Data provided -

* * * *

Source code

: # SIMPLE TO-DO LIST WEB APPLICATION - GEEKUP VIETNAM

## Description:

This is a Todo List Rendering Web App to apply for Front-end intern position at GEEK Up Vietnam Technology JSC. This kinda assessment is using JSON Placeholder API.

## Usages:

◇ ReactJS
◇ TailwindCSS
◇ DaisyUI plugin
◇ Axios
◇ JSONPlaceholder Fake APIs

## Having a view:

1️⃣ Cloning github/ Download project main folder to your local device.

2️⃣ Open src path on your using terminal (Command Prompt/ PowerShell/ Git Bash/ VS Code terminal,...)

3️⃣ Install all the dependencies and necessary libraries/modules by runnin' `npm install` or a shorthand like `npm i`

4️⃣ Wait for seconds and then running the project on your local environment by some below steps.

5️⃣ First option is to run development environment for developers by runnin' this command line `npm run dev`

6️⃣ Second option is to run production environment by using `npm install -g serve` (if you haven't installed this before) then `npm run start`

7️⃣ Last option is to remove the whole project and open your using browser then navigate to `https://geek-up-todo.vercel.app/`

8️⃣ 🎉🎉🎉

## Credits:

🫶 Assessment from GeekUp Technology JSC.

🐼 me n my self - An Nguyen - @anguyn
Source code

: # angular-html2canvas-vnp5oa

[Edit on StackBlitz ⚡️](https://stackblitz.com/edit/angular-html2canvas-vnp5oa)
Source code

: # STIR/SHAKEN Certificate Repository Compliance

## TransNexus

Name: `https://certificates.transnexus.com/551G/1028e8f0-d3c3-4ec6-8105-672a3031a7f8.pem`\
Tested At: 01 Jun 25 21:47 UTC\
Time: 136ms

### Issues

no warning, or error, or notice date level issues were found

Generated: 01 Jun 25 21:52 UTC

* * * *

Prompt - Transcribe all the material, making sure each line matches the original.

Reply -
Source code

: # SIMPLE TO-DO LIST WEB APPLICATION - GEEKUP VIETNAM

## Description:

This is a Todo List Rendering Web App to apply for Front-end intern position at GEEK Up Vietnam Technology JSC. This kinda assessment is using JSON Placeholder API.

## Usages:

◇ ReactJS
◇ TailwindCSS
◇ DaisyUI plugin
◇ Axios
◇ JSONPlaceholder Fake APIs

## Having a view:

1️⃣ Cloning github/ Download project main folder to your local device.

2️⃣ Open src path on your using terminal (Command Prompt/ PowerShell/ Git Bash/ VS Code terminal,...)

3️⃣ Install all the dependencies and necessary libraries/modules by runnin' `npm install` or a shorthand like `npm i`

4️⃣ Wait for seconds and then running the project on your local environment by some below steps.

5️⃣ First option is to run development environment for developers by runnin' this command line `npm run dev`

6️⃣ Second option is to run production environment by using `npm install -g serve` (if you haven't installed this before) then `npm run start`

7️⃣ Last option is to remove the whole project and open your using browser then navigate to `https://geek-up-todo.vercel.app/`

8️⃣ 🎉🎉🎉

## Credits:

🫶 Assessment from GeekUp Technology JSC.

🐼 me n my self - An Nguyen - @anguyn
Source code

: # angular-html2canvas-vnp5oa

[Edit on StackBlitz ⚡️](https://stackblitz.com/edit/angular-html2canvas-vnp5oa)
Source code

: # STIR/SHAKEN Certificate Repository Compliance

## TransNexus

Name: `https://certificates.transnexus.com/551G/1028e8f0-d3c3-4ec6-8105-672a3031a7f8.pem`\
Tested At: 01 Jun 25 21:47 UTC\
Time: 136ms

### Issues

no warning, or error, or notice date level issues were found

Generated: 01 Jun 25 21:52 UTC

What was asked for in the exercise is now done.